▶ _To do_:
From the data below, copy exactly the lines that lie between the one holding "## 📄 License" and the one holding "Free to use", including both, and nothing more.

▶ _Dataset_:
=======

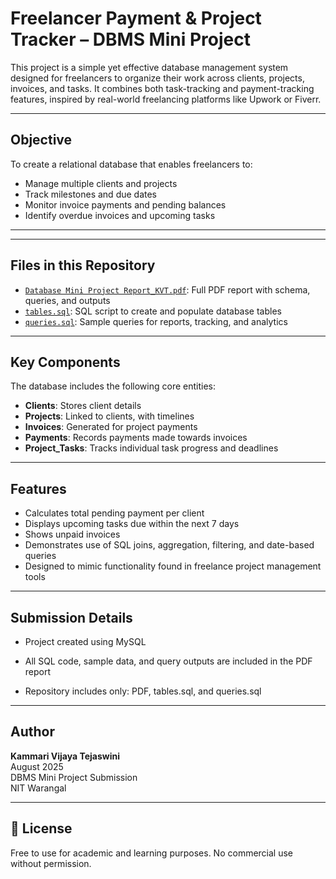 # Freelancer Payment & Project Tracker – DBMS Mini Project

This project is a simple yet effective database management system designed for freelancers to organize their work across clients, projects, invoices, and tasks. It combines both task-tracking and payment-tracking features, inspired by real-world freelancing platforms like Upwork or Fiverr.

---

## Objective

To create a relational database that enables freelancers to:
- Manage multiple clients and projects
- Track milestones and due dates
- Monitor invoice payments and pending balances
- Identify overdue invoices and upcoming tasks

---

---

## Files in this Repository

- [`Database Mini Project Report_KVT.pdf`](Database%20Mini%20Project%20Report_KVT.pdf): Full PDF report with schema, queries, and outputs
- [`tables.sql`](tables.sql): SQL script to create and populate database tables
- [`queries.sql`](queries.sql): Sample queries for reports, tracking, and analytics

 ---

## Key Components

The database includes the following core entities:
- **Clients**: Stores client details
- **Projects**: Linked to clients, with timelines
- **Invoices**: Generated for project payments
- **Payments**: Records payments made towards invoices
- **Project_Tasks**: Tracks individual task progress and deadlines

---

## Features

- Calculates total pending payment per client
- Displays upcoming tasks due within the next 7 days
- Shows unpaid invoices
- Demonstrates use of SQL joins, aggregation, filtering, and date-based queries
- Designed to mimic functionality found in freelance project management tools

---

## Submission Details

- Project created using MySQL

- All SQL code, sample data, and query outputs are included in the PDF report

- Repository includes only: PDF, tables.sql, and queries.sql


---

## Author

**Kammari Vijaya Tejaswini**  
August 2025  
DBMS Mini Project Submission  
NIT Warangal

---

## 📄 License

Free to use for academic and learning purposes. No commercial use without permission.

=======

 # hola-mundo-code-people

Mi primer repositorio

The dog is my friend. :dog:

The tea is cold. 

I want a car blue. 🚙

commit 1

=======

▶ _Completed exercise_:
## 📄 License

Free to use for academic and learning purposes. No commercial use without permission.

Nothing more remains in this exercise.